EXERCISE OBJECTIVE
The entries below contain a line with "- [ ] Code comments and documentation" and a line with "## Next Immediate Steps". Quote exactly those two lines and all lines between them.

Saved entries
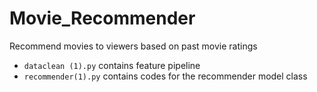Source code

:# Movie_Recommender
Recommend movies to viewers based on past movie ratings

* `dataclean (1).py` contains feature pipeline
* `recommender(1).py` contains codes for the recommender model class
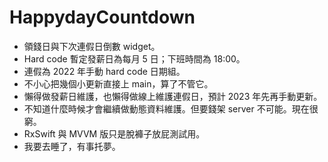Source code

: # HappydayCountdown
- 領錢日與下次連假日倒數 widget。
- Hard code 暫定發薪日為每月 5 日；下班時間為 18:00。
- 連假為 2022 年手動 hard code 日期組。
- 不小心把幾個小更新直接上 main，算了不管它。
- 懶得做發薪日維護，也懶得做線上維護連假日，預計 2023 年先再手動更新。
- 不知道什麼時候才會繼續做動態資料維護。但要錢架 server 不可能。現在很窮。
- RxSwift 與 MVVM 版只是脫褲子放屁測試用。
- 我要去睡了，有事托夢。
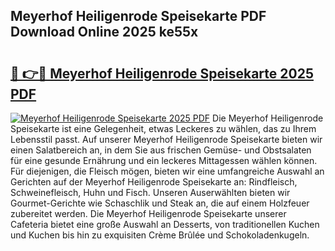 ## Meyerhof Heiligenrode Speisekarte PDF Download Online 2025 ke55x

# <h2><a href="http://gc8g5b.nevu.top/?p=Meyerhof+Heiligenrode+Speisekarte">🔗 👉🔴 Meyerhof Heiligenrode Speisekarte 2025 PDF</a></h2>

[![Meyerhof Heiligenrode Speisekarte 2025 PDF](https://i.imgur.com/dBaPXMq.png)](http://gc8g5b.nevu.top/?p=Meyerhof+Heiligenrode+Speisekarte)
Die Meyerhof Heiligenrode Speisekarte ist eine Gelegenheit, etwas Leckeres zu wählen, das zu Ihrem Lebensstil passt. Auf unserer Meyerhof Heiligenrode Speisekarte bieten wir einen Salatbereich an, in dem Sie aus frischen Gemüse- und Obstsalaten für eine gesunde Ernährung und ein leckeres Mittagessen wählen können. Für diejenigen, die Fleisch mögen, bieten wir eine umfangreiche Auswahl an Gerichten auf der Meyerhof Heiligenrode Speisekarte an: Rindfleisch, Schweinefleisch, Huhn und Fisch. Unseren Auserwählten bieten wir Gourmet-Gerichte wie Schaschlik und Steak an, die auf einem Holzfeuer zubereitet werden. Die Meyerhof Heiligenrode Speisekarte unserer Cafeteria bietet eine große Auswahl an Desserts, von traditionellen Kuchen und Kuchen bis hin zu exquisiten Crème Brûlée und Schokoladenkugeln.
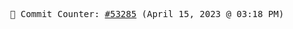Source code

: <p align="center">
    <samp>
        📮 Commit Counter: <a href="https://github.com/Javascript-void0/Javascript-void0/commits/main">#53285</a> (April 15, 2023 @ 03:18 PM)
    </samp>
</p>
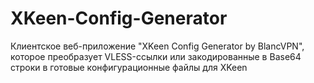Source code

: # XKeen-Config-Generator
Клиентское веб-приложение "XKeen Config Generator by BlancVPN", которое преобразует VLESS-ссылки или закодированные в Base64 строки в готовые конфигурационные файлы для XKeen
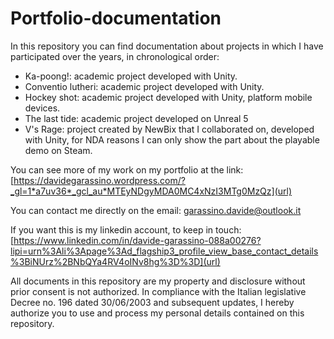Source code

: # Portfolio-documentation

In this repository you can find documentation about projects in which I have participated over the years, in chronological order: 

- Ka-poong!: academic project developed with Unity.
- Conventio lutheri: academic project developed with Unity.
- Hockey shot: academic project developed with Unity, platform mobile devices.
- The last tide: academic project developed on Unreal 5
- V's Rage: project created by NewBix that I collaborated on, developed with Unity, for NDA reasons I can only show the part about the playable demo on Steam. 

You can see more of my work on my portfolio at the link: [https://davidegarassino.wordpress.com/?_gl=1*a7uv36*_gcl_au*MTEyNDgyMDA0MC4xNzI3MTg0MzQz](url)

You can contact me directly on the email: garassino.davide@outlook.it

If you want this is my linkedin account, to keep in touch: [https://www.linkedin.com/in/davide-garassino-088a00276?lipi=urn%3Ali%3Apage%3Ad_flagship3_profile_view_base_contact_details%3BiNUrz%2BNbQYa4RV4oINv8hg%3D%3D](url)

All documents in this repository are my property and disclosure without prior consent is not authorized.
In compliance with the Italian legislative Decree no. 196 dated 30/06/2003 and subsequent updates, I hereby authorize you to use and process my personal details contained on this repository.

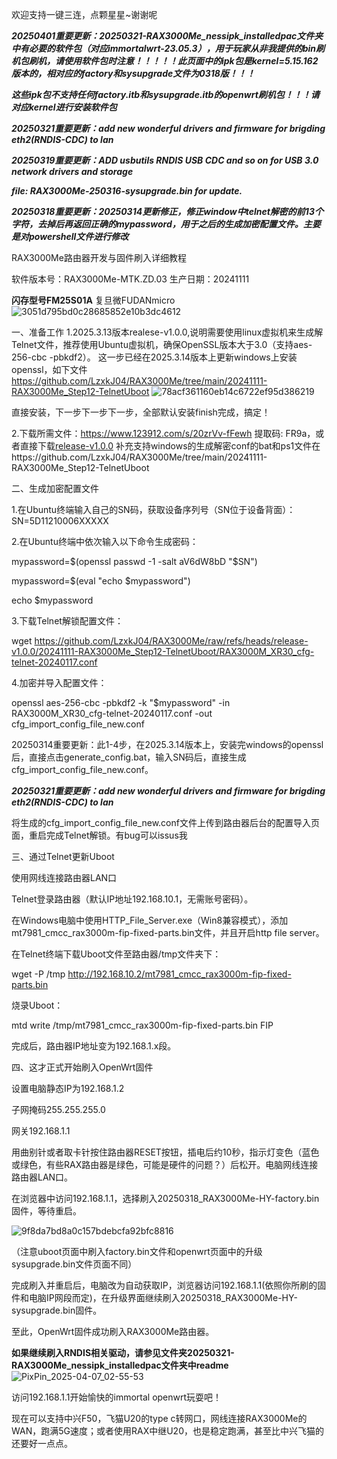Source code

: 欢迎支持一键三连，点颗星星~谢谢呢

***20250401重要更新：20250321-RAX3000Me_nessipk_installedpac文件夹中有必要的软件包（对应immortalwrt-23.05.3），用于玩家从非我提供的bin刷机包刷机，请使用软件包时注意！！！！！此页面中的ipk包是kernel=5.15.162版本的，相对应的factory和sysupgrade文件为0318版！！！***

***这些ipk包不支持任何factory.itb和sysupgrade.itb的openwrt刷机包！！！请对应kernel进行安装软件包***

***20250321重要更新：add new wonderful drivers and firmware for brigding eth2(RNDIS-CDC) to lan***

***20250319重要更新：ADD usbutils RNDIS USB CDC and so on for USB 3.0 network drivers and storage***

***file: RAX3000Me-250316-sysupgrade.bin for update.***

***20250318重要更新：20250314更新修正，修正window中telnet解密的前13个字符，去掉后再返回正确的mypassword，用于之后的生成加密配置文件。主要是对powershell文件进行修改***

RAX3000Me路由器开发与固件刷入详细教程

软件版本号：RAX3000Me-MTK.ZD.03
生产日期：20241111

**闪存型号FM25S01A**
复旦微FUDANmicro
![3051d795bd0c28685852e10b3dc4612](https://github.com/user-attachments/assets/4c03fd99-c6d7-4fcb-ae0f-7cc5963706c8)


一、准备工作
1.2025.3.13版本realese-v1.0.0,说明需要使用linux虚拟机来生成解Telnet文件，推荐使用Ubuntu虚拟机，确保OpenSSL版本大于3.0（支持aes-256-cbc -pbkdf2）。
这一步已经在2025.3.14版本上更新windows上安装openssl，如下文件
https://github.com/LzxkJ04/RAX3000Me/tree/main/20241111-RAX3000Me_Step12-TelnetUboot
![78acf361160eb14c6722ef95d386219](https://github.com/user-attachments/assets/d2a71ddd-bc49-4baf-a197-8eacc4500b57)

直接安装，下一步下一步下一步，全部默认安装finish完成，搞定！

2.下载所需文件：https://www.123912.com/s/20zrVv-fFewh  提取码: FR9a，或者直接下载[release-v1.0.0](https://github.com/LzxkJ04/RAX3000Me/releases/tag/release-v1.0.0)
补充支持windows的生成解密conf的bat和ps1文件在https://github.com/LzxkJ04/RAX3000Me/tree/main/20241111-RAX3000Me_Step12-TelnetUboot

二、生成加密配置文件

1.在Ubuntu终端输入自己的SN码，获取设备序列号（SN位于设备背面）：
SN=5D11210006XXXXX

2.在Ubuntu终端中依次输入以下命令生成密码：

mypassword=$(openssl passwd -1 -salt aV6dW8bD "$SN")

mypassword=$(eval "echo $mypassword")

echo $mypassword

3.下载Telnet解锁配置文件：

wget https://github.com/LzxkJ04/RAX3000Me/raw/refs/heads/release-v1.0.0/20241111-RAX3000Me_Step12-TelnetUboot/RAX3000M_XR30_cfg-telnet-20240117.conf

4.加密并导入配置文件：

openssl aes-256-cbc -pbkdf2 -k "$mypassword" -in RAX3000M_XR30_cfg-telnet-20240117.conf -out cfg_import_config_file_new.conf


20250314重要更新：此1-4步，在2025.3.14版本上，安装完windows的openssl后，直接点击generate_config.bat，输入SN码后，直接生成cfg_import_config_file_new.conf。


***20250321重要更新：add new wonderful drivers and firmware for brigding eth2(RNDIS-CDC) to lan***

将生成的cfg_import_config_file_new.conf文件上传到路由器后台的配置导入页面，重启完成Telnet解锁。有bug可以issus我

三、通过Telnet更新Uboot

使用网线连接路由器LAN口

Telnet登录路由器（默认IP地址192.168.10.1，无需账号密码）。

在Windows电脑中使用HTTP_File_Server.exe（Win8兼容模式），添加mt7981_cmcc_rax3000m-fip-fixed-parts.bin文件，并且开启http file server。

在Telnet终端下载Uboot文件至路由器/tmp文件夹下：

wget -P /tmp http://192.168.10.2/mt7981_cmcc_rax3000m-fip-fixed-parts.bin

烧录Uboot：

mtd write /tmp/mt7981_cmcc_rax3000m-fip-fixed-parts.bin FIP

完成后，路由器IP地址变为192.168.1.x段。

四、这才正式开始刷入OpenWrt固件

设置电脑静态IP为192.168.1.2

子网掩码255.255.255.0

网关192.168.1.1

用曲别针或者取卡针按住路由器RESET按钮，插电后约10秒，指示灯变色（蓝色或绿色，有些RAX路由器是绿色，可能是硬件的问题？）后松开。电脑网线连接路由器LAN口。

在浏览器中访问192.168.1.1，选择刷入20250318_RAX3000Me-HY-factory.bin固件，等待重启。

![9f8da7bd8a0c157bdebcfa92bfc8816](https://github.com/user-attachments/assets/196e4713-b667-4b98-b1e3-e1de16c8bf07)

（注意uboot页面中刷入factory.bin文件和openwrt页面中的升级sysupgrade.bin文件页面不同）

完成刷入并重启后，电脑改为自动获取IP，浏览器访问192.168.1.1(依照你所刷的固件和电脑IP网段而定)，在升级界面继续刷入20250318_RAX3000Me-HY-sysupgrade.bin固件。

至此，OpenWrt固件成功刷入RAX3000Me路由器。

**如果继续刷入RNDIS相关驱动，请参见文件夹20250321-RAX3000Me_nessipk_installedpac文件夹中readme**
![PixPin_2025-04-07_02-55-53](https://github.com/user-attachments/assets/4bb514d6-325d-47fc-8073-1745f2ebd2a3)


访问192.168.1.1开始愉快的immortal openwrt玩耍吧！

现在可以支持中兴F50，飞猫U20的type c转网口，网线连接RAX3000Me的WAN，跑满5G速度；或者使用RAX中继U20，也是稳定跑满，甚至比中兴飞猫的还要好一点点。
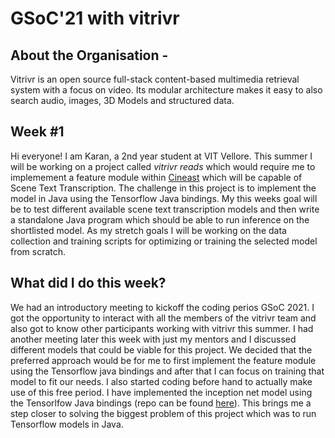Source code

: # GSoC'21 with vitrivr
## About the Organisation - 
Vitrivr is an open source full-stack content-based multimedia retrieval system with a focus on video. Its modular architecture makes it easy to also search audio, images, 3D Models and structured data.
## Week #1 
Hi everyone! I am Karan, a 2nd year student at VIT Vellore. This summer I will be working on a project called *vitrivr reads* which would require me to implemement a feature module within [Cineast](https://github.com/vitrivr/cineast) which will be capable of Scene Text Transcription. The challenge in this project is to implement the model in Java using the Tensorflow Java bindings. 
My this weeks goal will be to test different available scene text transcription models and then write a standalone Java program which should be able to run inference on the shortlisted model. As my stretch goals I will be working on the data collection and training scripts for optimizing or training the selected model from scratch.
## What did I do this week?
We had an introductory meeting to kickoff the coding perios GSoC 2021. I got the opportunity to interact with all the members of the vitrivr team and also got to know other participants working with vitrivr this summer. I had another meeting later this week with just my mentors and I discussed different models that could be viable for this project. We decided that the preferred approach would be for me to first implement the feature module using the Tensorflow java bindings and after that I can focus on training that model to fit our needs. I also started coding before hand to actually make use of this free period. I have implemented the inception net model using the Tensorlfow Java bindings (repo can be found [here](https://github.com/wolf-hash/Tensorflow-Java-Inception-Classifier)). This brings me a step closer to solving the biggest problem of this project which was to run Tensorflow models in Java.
---
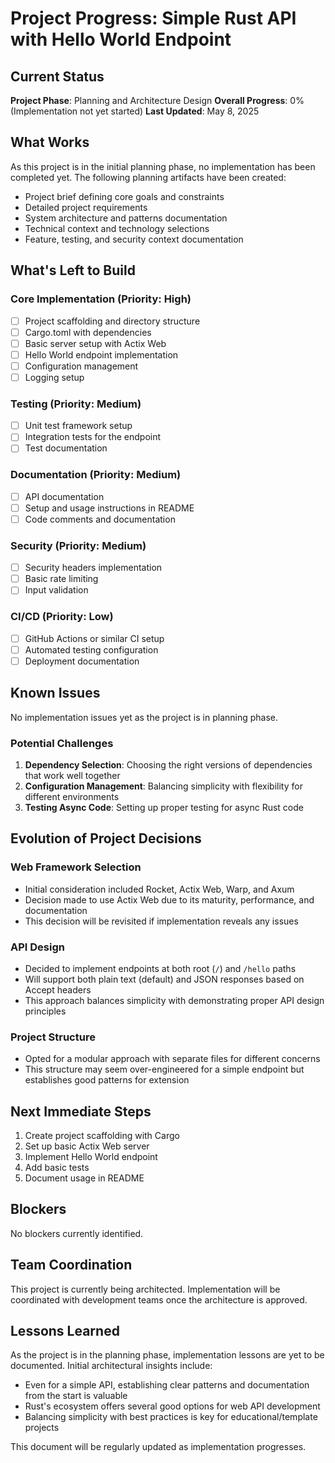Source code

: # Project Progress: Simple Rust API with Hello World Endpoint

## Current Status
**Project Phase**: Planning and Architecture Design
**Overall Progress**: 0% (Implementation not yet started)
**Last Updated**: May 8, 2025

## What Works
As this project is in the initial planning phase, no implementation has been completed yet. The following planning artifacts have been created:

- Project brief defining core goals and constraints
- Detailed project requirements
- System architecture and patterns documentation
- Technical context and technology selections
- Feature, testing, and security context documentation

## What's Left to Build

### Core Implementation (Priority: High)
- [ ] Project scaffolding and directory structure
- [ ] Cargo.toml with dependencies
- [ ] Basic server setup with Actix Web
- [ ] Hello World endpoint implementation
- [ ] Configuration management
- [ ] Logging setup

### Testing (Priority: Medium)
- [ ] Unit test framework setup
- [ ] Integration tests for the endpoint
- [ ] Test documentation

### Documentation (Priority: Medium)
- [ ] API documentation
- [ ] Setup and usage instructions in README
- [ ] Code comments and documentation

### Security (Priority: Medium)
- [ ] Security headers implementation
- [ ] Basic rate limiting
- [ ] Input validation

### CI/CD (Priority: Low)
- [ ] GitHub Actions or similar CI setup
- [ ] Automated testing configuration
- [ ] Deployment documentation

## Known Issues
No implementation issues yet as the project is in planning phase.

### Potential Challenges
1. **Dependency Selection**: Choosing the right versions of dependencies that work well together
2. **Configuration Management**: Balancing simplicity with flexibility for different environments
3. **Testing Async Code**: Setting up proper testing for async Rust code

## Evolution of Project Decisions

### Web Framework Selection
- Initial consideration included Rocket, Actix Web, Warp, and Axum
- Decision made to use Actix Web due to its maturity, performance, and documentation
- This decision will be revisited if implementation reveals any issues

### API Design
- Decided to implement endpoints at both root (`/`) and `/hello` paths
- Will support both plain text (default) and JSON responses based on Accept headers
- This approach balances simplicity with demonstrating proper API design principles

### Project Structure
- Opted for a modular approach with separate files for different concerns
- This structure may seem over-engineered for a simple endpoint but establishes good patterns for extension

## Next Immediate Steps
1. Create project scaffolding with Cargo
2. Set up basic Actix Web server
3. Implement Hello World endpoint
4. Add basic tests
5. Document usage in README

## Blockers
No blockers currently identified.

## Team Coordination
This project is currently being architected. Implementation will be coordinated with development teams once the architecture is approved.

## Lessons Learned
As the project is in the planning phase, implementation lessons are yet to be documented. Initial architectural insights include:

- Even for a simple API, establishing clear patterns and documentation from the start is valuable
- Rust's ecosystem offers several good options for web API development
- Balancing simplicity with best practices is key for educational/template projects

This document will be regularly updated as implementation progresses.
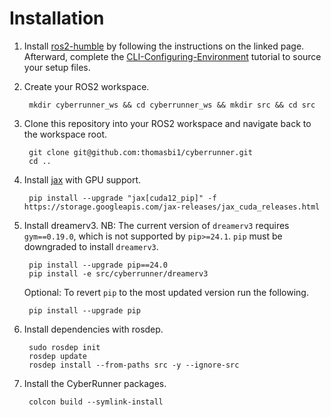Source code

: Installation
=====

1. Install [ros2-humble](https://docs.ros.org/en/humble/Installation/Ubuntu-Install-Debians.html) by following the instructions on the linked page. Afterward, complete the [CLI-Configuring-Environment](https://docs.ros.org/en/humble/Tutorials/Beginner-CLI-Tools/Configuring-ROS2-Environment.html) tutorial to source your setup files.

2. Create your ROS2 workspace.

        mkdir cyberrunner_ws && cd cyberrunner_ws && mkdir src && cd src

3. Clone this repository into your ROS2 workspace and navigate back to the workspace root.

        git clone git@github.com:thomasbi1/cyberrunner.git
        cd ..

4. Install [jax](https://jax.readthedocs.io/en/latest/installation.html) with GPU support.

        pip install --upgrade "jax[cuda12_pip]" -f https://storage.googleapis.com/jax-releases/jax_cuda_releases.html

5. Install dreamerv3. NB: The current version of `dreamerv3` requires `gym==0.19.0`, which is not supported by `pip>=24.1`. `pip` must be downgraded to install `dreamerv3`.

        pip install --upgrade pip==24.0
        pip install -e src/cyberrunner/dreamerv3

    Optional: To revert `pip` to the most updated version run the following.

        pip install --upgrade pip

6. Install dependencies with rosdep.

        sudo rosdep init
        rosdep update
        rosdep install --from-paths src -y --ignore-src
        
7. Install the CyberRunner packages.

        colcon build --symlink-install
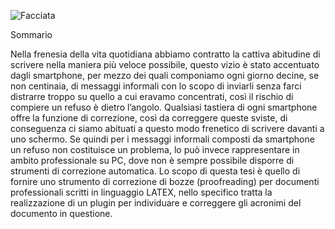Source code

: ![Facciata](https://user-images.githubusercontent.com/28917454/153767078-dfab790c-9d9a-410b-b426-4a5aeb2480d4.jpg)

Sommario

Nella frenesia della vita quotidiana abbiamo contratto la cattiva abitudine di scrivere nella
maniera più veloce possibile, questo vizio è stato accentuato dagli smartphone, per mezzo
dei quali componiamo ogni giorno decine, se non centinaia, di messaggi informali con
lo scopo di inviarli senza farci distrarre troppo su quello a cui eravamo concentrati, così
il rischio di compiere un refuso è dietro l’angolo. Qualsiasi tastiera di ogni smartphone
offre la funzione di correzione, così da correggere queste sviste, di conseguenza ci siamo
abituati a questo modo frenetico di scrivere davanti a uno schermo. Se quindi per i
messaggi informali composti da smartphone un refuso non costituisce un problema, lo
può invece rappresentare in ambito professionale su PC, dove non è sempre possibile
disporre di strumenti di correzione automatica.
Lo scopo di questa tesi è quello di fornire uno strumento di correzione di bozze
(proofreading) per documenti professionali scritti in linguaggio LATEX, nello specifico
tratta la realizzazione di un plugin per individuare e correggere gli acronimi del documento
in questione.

ANSWER SPACE
- [ ] Code comments and documentation

### Security (Priority: Medium)
- [ ] Security headers implementation
- [ ] Basic rate limiting
- [ ] Input validation

### CI/CD (Priority: Low)
- [ ] GitHub Actions or similar CI setup
- [ ] Automated testing configuration
- [ ] Deployment documentation

## Known Issues
No implementation issues yet as the project is in planning phase.

### Potential Challenges
1. **Dependency Selection**: Choosing the right versions of dependencies that work well together
2. **Configuration Management**: Balancing simplicity with flexibility for different environments
3. **Testing Async Code**: Setting up proper testing for async Rust code

## Evolution of Project Decisions

### Web Framework Selection
- Initial consideration included Rocket, Actix Web, Warp, and Axum
- Decision made to use Actix Web due to its maturity, performance, and documentation
- This decision will be revisited if implementation reveals any issues

### API Design
- Decided to implement endpoints at both root (`/`) and `/hello` paths
- Will support both plain text (default) and JSON responses based on Accept headers
- This approach balances simplicity with demonstrating proper API design principles

### Project Structure
- Opted for a modular approach with separate files for different concerns
- This structure may seem over-engineered for a simple endpoint but establishes good patterns for extension

## Next Immediate Steps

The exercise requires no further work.